The 5th single also climbed on the Top 10 of Greek and Cypriot Charts.

In 2019, the album was selected for inclusion in the Panik Gold box set The Legendary Recordings 1982-2019. The release came after Panik's acquisition rights of Vissi's back catalogue from her previous record company Sony Music Greece.
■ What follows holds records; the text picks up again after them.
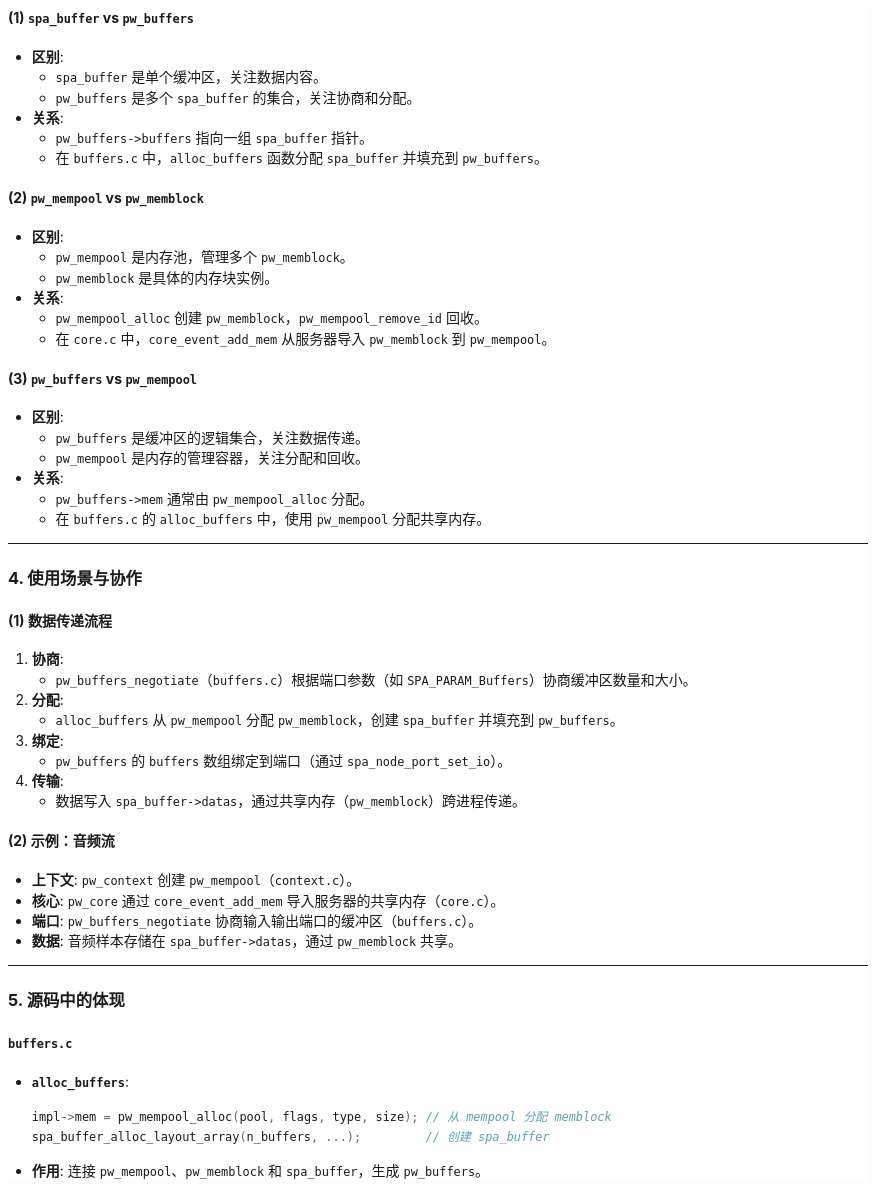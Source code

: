 #### (1) `spa_buffer` vs `pw_buffers`
- **区别**: 
  - `spa_buffer` 是单个缓冲区，关注数据内容。
  - `pw_buffers` 是多个 `spa_buffer` 的集合，关注协商和分配。
- **关系**: 
  - `pw_buffers->buffers` 指向一组 `spa_buffer` 指针。
  - 在 `buffers.c` 中，`alloc_buffers` 函数分配 `spa_buffer` 并填充到 `pw_buffers`。

#### (2) `pw_mempool` vs `pw_memblock`
- **区别**: 
  - `pw_mempool` 是内存池，管理多个 `pw_memblock`。
  - `pw_memblock` 是具体的内存块实例。
- **关系**: 
  - `pw_mempool_alloc` 创建 `pw_memblock`，`pw_mempool_remove_id` 回收。
  - 在 `core.c` 中，`core_event_add_mem` 从服务器导入 `pw_memblock` 到 `pw_mempool`。

#### (3) `pw_buffers` vs `pw_mempool`
- **区别**: 
  - `pw_buffers` 是缓冲区的逻辑集合，关注数据传递。
  - `pw_mempool` 是内存的管理容器，关注分配和回收。
- **关系**: 
  - `pw_buffers->mem` 通常由 `pw_mempool_alloc` 分配。
  - 在 `buffers.c` 的 `alloc_buffers` 中，使用 `pw_mempool` 分配共享内存。

---

### 4. 使用场景与协作

#### (1) 数据传递流程
1. **协商**:
   - `pw_buffers_negotiate`（`buffers.c`）根据端口参数（如 `SPA_PARAM_Buffers`）协商缓冲区数量和大小。
2. **分配**:
   - `alloc_buffers` 从 `pw_mempool` 分配 `pw_memblock`，创建 `spa_buffer` 并填充到 `pw_buffers`。
3. **绑定**:
   - `pw_buffers` 的 `buffers` 数组绑定到端口（通过 `spa_node_port_set_io`）。
4. **传输**:
   - 数据写入 `spa_buffer->datas`，通过共享内存（`pw_memblock`）跨进程传递。

#### (2) 示例：音频流
- **上下文**: `pw_context` 创建 `pw_mempool`（`context.c`）。
- **核心**: `pw_core` 通过 `core_event_add_mem` 导入服务器的共享内存（`core.c`）。
- **端口**: `pw_buffers_negotiate` 协商输入输出端口的缓冲区（`buffers.c`）。
- **数据**: 音频样本存储在 `spa_buffer->datas`，通过 `pw_memblock` 共享。

---

### 5. 源码中的体现

#### `buffers.c`
- **`alloc_buffers`**:
  ```c
  impl->mem = pw_mempool_alloc(pool, flags, type, size); // 从 mempool 分配 memblock
  spa_buffer_alloc_layout_array(n_buffers, ...);         // 创建 spa_buffer
  ```
- **作用**: 连接 `pw_mempool`、`pw_memblock` 和 `spa_buffer`，生成 `pw_buffers`。
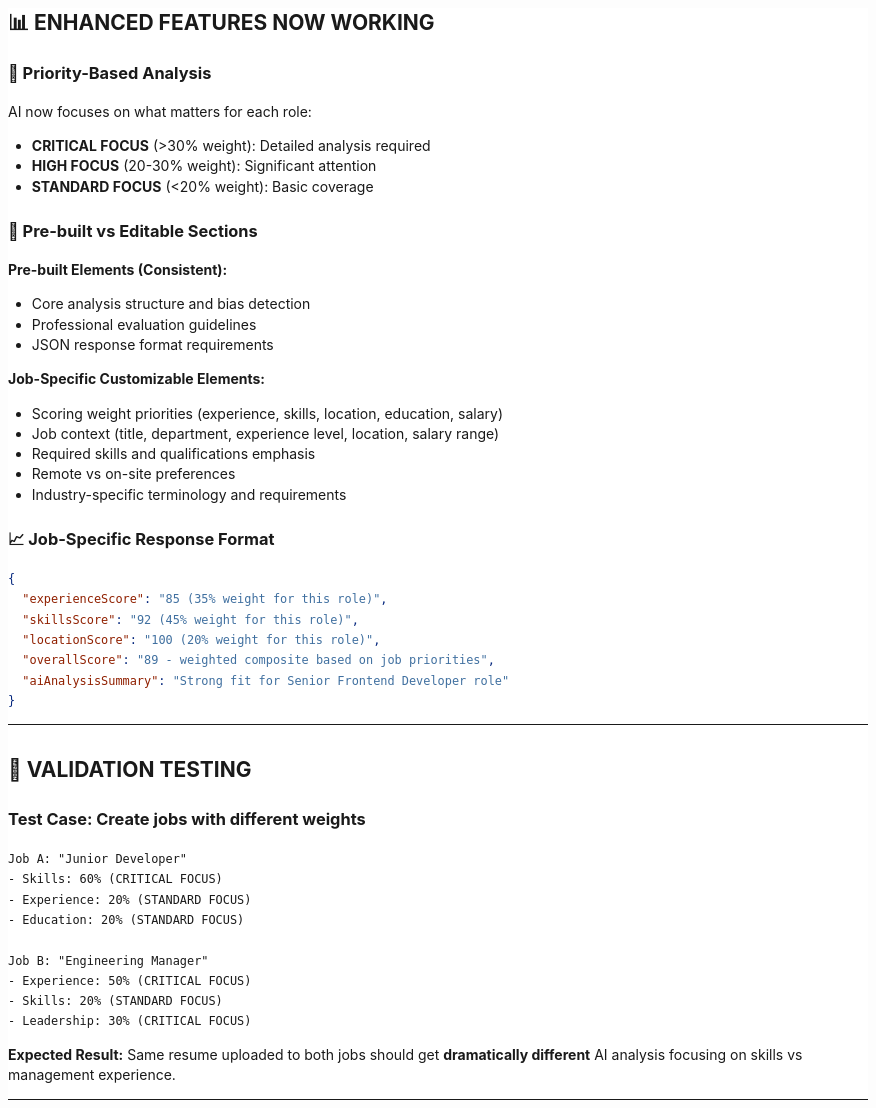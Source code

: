 ## **📊 ENHANCED FEATURES NOW WORKING**

### **🎯 Priority-Based Analysis**
AI now focuses on what matters for each role:
- **CRITICAL FOCUS** (>30% weight): Detailed analysis required
- **HIGH FOCUS** (20-30% weight): Significant attention
- **STANDARD FOCUS** (<20% weight): Basic coverage

### **🔧 Pre-built vs Editable Sections**

**Pre-built Elements (Consistent):**
- Core analysis structure and bias detection
- Professional evaluation guidelines  
- JSON response format requirements

**Job-Specific Customizable Elements:**
- Scoring weight priorities (experience, skills, location, education, salary)
- Job context (title, department, experience level, location, salary range)
- Required skills and qualifications emphasis
- Remote vs on-site preferences
- Industry-specific terminology and requirements

### **📈 Job-Specific Response Format**
```json
{
  "experienceScore": "85 (35% weight for this role)",
  "skillsScore": "92 (45% weight for this role)",
  "locationScore": "100 (20% weight for this role)", 
  "overallScore": "89 - weighted composite based on job priorities",
  "aiAnalysisSummary": "Strong fit for Senior Frontend Developer role"
}
```

---

## **🧪 VALIDATION TESTING**

### **Test Case: Create jobs with different weights**
```
Job A: "Junior Developer" 
- Skills: 60% (CRITICAL FOCUS)
- Experience: 20% (STANDARD FOCUS)
- Education: 20% (STANDARD FOCUS)

Job B: "Engineering Manager"
- Experience: 50% (CRITICAL FOCUS) 
- Skills: 20% (STANDARD FOCUS)
- Leadership: 30% (CRITICAL FOCUS)
```

**Expected Result:** Same resume uploaded to both jobs should get **dramatically different** AI analysis focusing on skills vs management experience.

---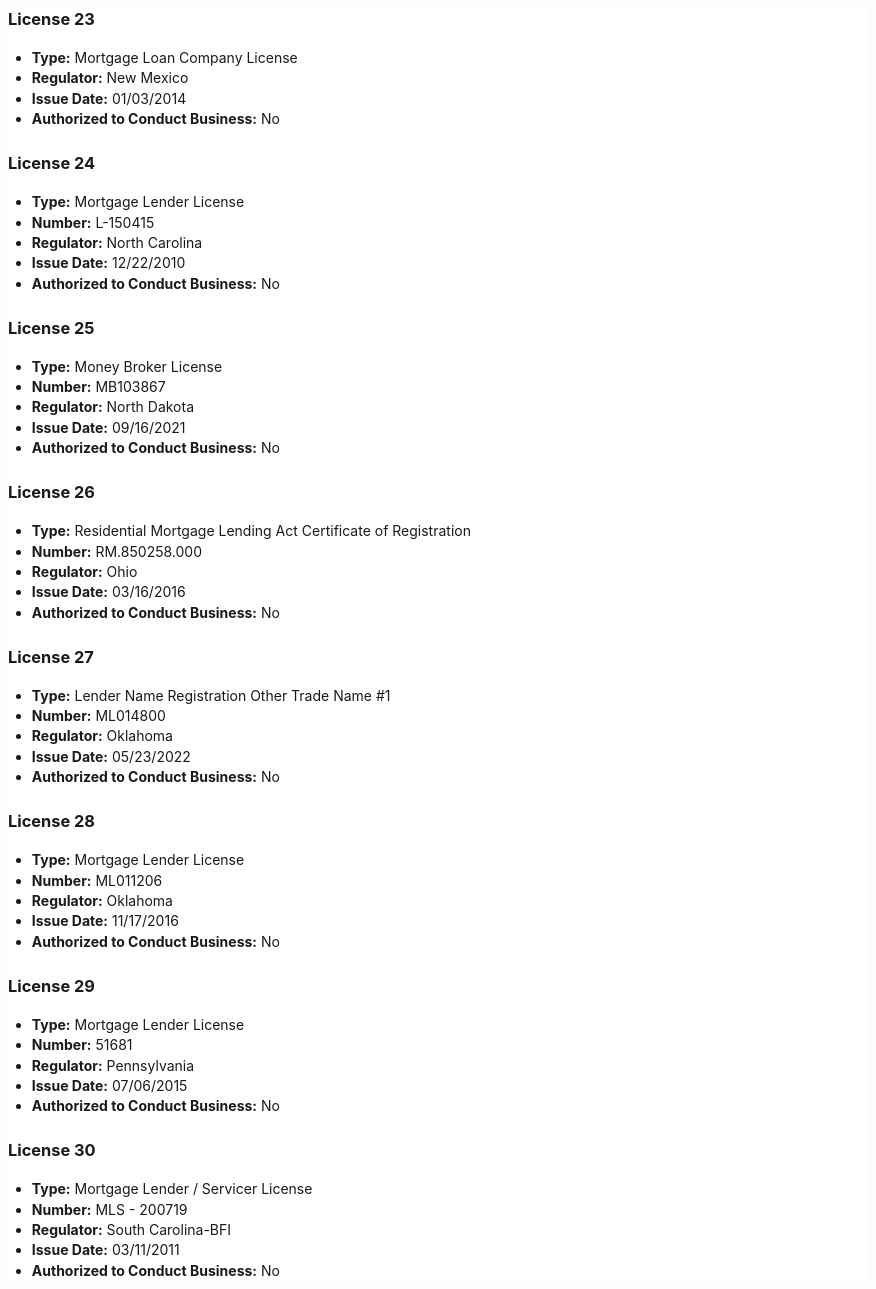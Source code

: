 ### License 23
- **Type:** Mortgage Loan Company License
- **Regulator:** New Mexico
- **Issue Date:** 01/03/2014
- **Authorized to Conduct Business:** No

### License 24
- **Type:** Mortgage Lender License
- **Number:** L-150415
- **Regulator:** North Carolina
- **Issue Date:** 12/22/2010
- **Authorized to Conduct Business:** No

### License 25
- **Type:** Money Broker License
- **Number:** MB103867
- **Regulator:** North Dakota
- **Issue Date:** 09/16/2021
- **Authorized to Conduct Business:** No

### License 26
- **Type:** Residential Mortgage Lending Act Certificate of Registration
- **Number:** RM.850258.000
- **Regulator:** Ohio
- **Issue Date:** 03/16/2016
- **Authorized to Conduct Business:** No

### License 27
- **Type:** Lender Name Registration Other Trade Name #1
- **Number:** ML014800
- **Regulator:** Oklahoma
- **Issue Date:** 05/23/2022
- **Authorized to Conduct Business:** No

### License 28
- **Type:** Mortgage Lender License
- **Number:** ML011206
- **Regulator:** Oklahoma
- **Issue Date:** 11/17/2016
- **Authorized to Conduct Business:** No

### License 29
- **Type:** Mortgage Lender License
- **Number:** 51681
- **Regulator:** Pennsylvania
- **Issue Date:** 07/06/2015
- **Authorized to Conduct Business:** No

### License 30
- **Type:** Mortgage Lender / Servicer License
- **Number:** MLS - 200719
- **Regulator:** South Carolina-BFI
- **Issue Date:** 03/11/2011
- **Authorized to Conduct Business:** No
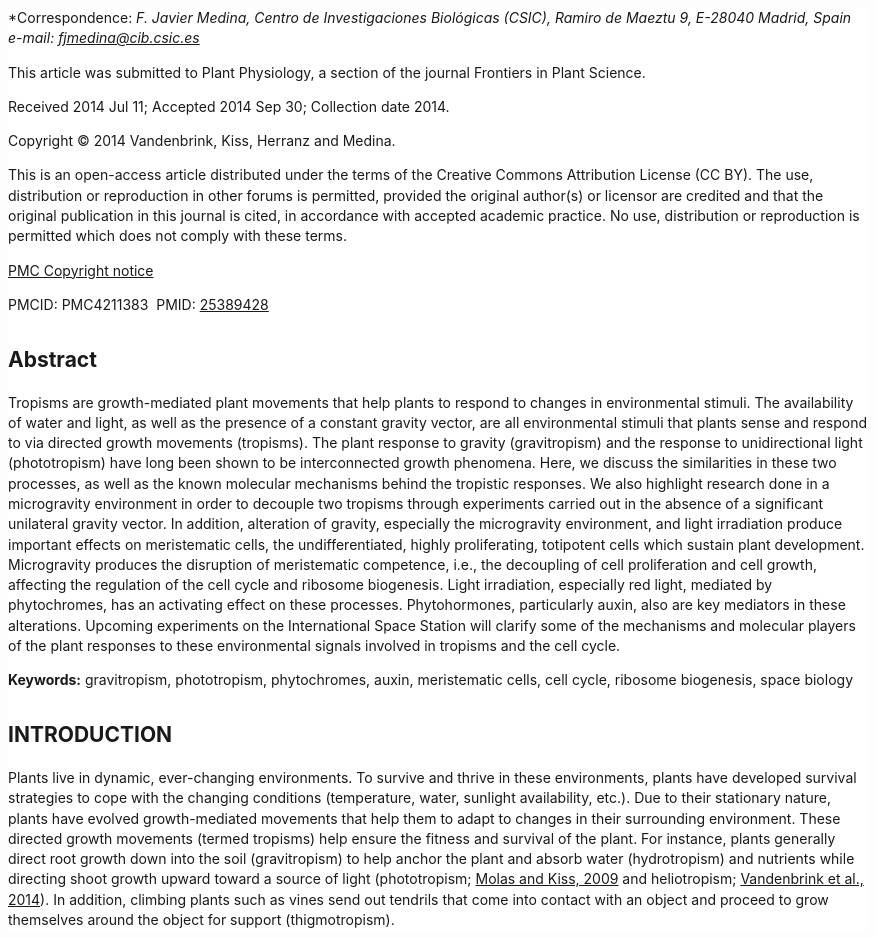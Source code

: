 \*Correspondence: *F. Javier Medina, Centro de Investigaciones Biológicas (CSIC), Ramiro de Maeztu 9, E-28040 Madrid, Spain e-mail: fjmedina@cib.csic.es*

This article was submitted to Plant Physiology, a section of the journal Frontiers in Plant Science.

Received 2014 Jul 11; Accepted 2014 Sep 30; Collection date 2014.

Copyright © 2014 Vandenbrink, Kiss, Herranz and Medina.

This is an open-access article distributed under the terms of the Creative Commons Attribution License (CC BY). The use, distribution or reproduction in other forums is permitted, provided the original author(s) or licensor are credited and that the original publication in this journal is cited, in accordance with accepted academic practice. No use, distribution or reproduction is permitted which does not comply with these terms.

[PMC Copyright notice](/about/copyright/)

PMCID: PMC4211383  PMID: [25389428](https://pubmed.ncbi.nlm.nih.gov/25389428/)

## Abstract

Tropisms are growth-mediated plant movements that help plants to respond to changes in environmental stimuli. The availability of water and light, as well as the presence of a constant gravity vector, are all environmental stimuli that plants sense and respond to via directed growth movements (tropisms). The plant response to gravity (gravitropism) and the response to unidirectional light (phototropism) have long been shown to be interconnected growth phenomena. Here, we discuss the similarities in these two processes, as well as the known molecular mechanisms behind the tropistic responses. We also highlight research done in a microgravity environment in order to decouple two tropisms through experiments carried out in the absence of a significant unilateral gravity vector. In addition, alteration of gravity, especially the microgravity environment, and light irradiation produce important effects on meristematic cells, the undifferentiated, highly proliferating, totipotent cells which sustain plant development. Microgravity produces the disruption of meristematic competence, i.e., the decoupling of cell proliferation and cell growth, affecting the regulation of the cell cycle and ribosome biogenesis. Light irradiation, especially red light, mediated by phytochromes, has an activating effect on these processes. Phytohormones, particularly auxin, also are key mediators in these alterations. Upcoming experiments on the International Space Station will clarify some of the mechanisms and molecular players of the plant responses to these environmental signals involved in tropisms and the cell cycle.

**Keywords:** gravitropism, phototropism, phytochromes, auxin, meristematic cells, cell cycle, ribosome biogenesis, space biology

## INTRODUCTION

Plants live in dynamic, ever-changing environments. To survive and thrive in these environments, plants have developed survival strategies to cope with the changing conditions (temperature, water, sunlight availability, etc.). Due to their stationary nature, plants have evolved growth-mediated movements that help them to adapt to changes in their surrounding environment. These directed growth movements (termed tropisms) help ensure the fitness and survival of the plant. For instance, plants generally direct root growth down into the soil (gravitropism) to help anchor the plant and absorb water (hydrotropism) and nutrients while directing shoot growth upward toward a source of light (phototropism; [Molas and Kiss, 2009](#B133) and heliotropism; [Vandenbrink et al., 2014](#B192)). In addition, climbing plants such as vines send out tendrils that come into contact with an object and proceed to grow themselves around the object for support (thigmotropism).
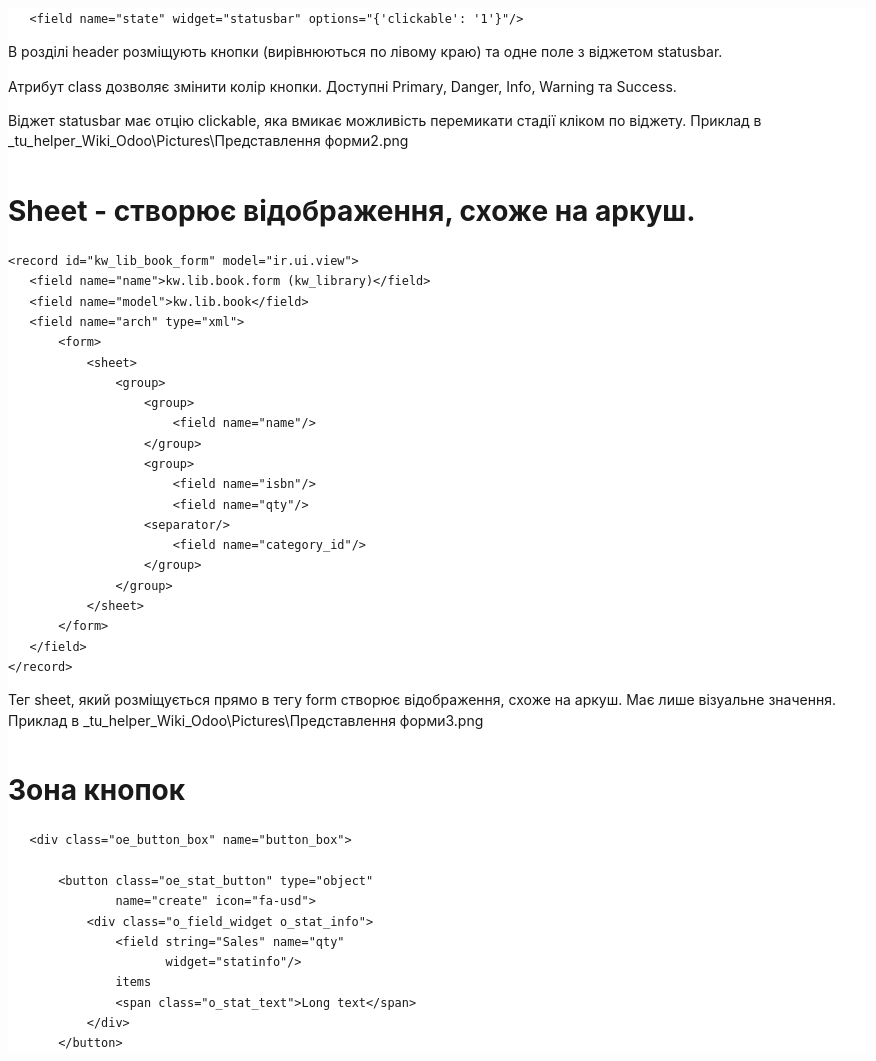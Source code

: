       <field name="state" widget="statusbar" options="{'clickable': '1'}"/>

   </header>

В розділі header розміщують кнопки (вирівнюються по лівому краю) та одне поле з віджетом statusbar.

Атрибут class дозволяє змінити колір кнопки. Доступні Primary, Danger, Info, Warning та Success.

Віджет statusbar має отцію clickable, яка вмикає можливість перемикати стадії кліком по віджету.
Приклад в _tu_helper\_Wiki\_Odoo\Pictures\Представлення форми2.png


Sheet - створює відображення, схоже на аркуш.
===================================================

    <record id="kw_lib_book_form" model="ir.ui.view">
       <field name="name">kw.lib.book.form (kw_library)</field>
       <field name="model">kw.lib.book</field>
       <field name="arch" type="xml">
           <form>
               <sheet>
                   <group>
                       <group>
                           <field name="name"/>
                       </group>
                       <group>
                           <field name="isbn"/>
                           <field name="qty"/>
                       <separator/>
                           <field name="category_id"/>
                       </group>
                   </group>
               </sheet>
           </form>
       </field>
    </record>

Тег sheet, який розміщується прямо в тегу form створює відображення, схоже на аркуш. Має лише візуальне значення.
Приклад в _tu_helper\_Wiki\_Odoo\Pictures\Представлення форми3.png


Зона кнопок
===================================================

       <div class="oe_button_box" name="button_box">
    
           <button class="oe_stat_button" type="object"
                   name="create" icon="fa-usd">
               <div class="o_field_widget o_stat_info">
                   <field string="Sales" name="qty"
                          widget="statinfo"/>
                   items
                   <span class="o_stat_text">Long text</span>
               </div>
           </button>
This box set was printed on a limited edition of 500 copies containing CD releases of all of her albums from 1982 to 2019 plus unreleased material.

==Track listing==
1. "Pseftika" (Fake)
2. "Ksanagirisa" (I'm back)
3. "Mpalomataki" (Little patch)
4. "Se Skeftome Sinehia" (I keep thinking of you)
5. "Fotia" (Fire)
6. "Kapnizo" (I smoke)
7. "Ti Mou Kanis" (What are you doing to me?)
8. "Voithia" (Help)
9. "Oue Ki Alimono" (Woe and alas)
10. "Telios Erotas" (Perfect love)

==Personnel==
Credits adapted from the album's liner notes.

- Alex Douglas - Warwick bass
- Tony Kontaxakis - guitars
- Nikos Karvelas - music, lyrics
- Anna Vissi - vocals

Production
- Nikos Karvelas/Sony Music - production management
- Nikos Karvelas - arrangements, instrument playing
- Remy Goux - recording engineering, mixing at Studio IN
- Thodoris Chrysanthopoulos, Fabelsound - transfer
- Giannis Ioannidis, DPH - digital mastering

Design
- Dinos Diamantopoulos - photos
- Achilleas Charitos - make up
- Mike Nikolatos - styling
- Nikolas Tzivas-Petrovas - cover design
- AKMI - films
- Michalis Orfanos - printing

==Certifications==

| Region | Certification | Certified units/sales |
| Greece (IFPI Greece) | Platinum | 100,000^{^} |
^{^} Shipments figures based on certification alone.